1998 battle of the Kosovo War

The Battle of Lođa (Boj na Lođi, Бој на лођи, Beteja e Logjës) was fought during the Kosovo War in the village of Loxhë first on 6-12 July 1998 and again later on 10-17 August 1998. The battle was fought between the Yugoslav Army against the Kosovo Liberation Army (KLA) and the Armed Forces of the Republic of Kosova (FARK). The first battle was an operation launched to counterattack the Albanian rebels after two Yugoslav policemen patrolling the area had been killed. The first battle ended in an KLA victory, while the second operation ended in a Yugoslav victory. All of the village's 284 houses and mosque were destroyed by the Serbian Police with bulldozers.

== Background ==
Following World War II, Kosovo was given the status of an autonomous province within the Socialist Republic of Serbia, one of six constitutional republics of the Socialist Federal Republic of Yugoslavia. After the death of Yugoslavia's long-time leader (Josip Broz Tito) in 1980, Yugoslavia's political system began to unravel. In 1989, Belgrade revoked Kosovo's autonomy. Kosovo, a province inhabited predominantly by ethnic Albanians, was of great historical and cultural significance to Serbs, who had formed a majority there before the mid-19th century, but by 1990 represented only about 10 percent of the population. Alarmed by their dwindling numbers, the province's Serbs began to fear that they were being "squeezed out" by the Albanians, and ethnic tensions worsened. As soon as Kosovo's autonomy was abolished, a minority government run by Serbs and Montenegrins was appointed by Serbian President Slobodan Milošević to oversee the province, enforced by thousands of heavily armed paramilitaries from Serbia-proper. Albanian culture was systematically repressed and hundreds of thousands of Albanians working in state-owned companies lost their jobs.

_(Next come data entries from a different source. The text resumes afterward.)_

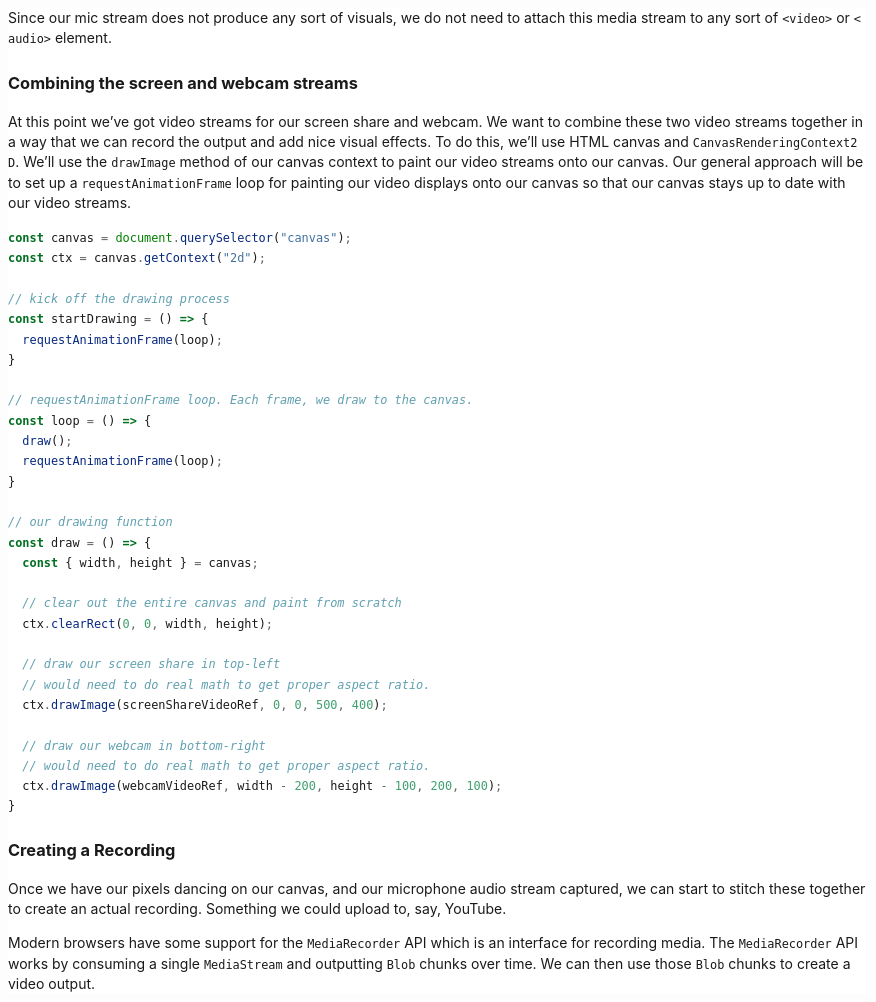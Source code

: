 Since our mic stream does not produce any sort of visuals, we do not need to attach this media stream to any sort of `<video>` or `<audio>` element.

### Combining the screen and webcam streams
At this point we’ve got video streams for our screen share and webcam. We want to combine these two video streams together in a way that we can record the output and add nice visual effects. To do this, we’ll use HTML canvas and `CanvasRenderingContext2D`. We’ll use the `drawImage` method of our canvas context to paint our video streams onto our canvas. Our general approach will be to set up a `requestAnimationFrame` loop for painting our video displays onto our canvas so that our canvas stays up to date with our video streams.

```js
const canvas = document.querySelector("canvas");
const ctx = canvas.getContext("2d");

// kick off the drawing process 
const startDrawing = () => {
  requestAnimationFrame(loop);
}

// requestAnimationFrame loop. Each frame, we draw to the canvas.
const loop = () => {
  draw();	
  requestAnimationFrame(loop);
}

// our drawing function
const draw = () => {
  const { width, height } = canvas;

  // clear out the entire canvas and paint from scratch
  ctx.clearRect(0, 0, width, height);

  // draw our screen share in top-left
  // would need to do real math to get proper aspect ratio.
  ctx.drawImage(screenShareVideoRef, 0, 0, 500, 400);

  // draw our webcam in bottom-right
  // would need to do real math to get proper aspect ratio.
  ctx.drawImage(webcamVideoRef, width - 200, height - 100, 200, 100);
}
```

### Creating a Recording
Once we have our pixels dancing on our canvas, and our microphone audio stream captured, we can start to stitch these together to create an actual recording. Something we could upload to, say, YouTube.

Modern browsers have some support for the `MediaRecorder` API which is an interface for recording media. The `MediaRecorder` API works by consuming a single `MediaStream` and outputting `Blob` chunks over time. We can then use those `Blob` chunks to create a video output.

In 1996, a group of Albanian nationalists calling themselves the Kosovo Liberation Army (KLA) began attacking the Yugoslav Army (Vojska Jugoslavije; VJ) and the Serbian Ministry of Internal Affairs (Ministarstvo unutrašnjih poslova; MUP) in Kosovo. Their goal was to separate the province from the rest of Yugoslavia, which following the separation of Slovenia, Croatia, Macedonia and Bosnia-Herzegovina in 1991–92, was just a rump federation consisting of Serbia and Montenegro. At first, the KLA carried out hit-and-run attacks (31 in 1996, 55 in 1997, and 66 in January and February 1998 alone). It quickly gained popularity among young Kosovo Albanians, many of whom rejected the non-violent resistance to Yugoslav authorities advocated by the politician Ibrahim Rugova and favoured a more aggressive approach. The organization received a significant boost in 1997, when an armed uprising in neighbouring Albania led to thousands of weapons from the Albanian Army's depots being looted. Many of these weapons ended up in the hands of the KLA. The KLA also received substantial funds from its involvement in the drug trade.

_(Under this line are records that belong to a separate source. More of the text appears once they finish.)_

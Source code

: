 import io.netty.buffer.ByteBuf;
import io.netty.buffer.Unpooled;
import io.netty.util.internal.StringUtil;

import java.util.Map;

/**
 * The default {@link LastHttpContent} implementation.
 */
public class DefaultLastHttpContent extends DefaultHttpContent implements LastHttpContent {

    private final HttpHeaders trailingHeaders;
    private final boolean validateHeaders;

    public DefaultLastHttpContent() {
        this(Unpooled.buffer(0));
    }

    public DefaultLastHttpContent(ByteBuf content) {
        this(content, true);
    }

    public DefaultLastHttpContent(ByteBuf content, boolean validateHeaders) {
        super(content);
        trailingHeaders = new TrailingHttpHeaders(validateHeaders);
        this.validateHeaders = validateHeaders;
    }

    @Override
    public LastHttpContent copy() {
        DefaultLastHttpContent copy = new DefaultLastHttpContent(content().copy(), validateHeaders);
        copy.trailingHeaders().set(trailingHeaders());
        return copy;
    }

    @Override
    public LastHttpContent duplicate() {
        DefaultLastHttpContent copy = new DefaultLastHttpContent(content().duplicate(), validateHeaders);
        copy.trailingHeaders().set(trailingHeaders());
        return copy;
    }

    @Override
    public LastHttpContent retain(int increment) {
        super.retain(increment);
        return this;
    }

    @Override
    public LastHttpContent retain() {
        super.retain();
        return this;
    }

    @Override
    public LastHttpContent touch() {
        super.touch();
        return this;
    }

The KLA's popularity skyrocketed after the VJ and MUP attacked the compound of KLA leader Adem Jashari in March 1998, killing him, his closest associates and most of his family. The attack prompted thousands of young Kosovo Albanians to join the ranks of the KLA, fueling the Kosovar uprising that eventually erupted in the spring of 1998.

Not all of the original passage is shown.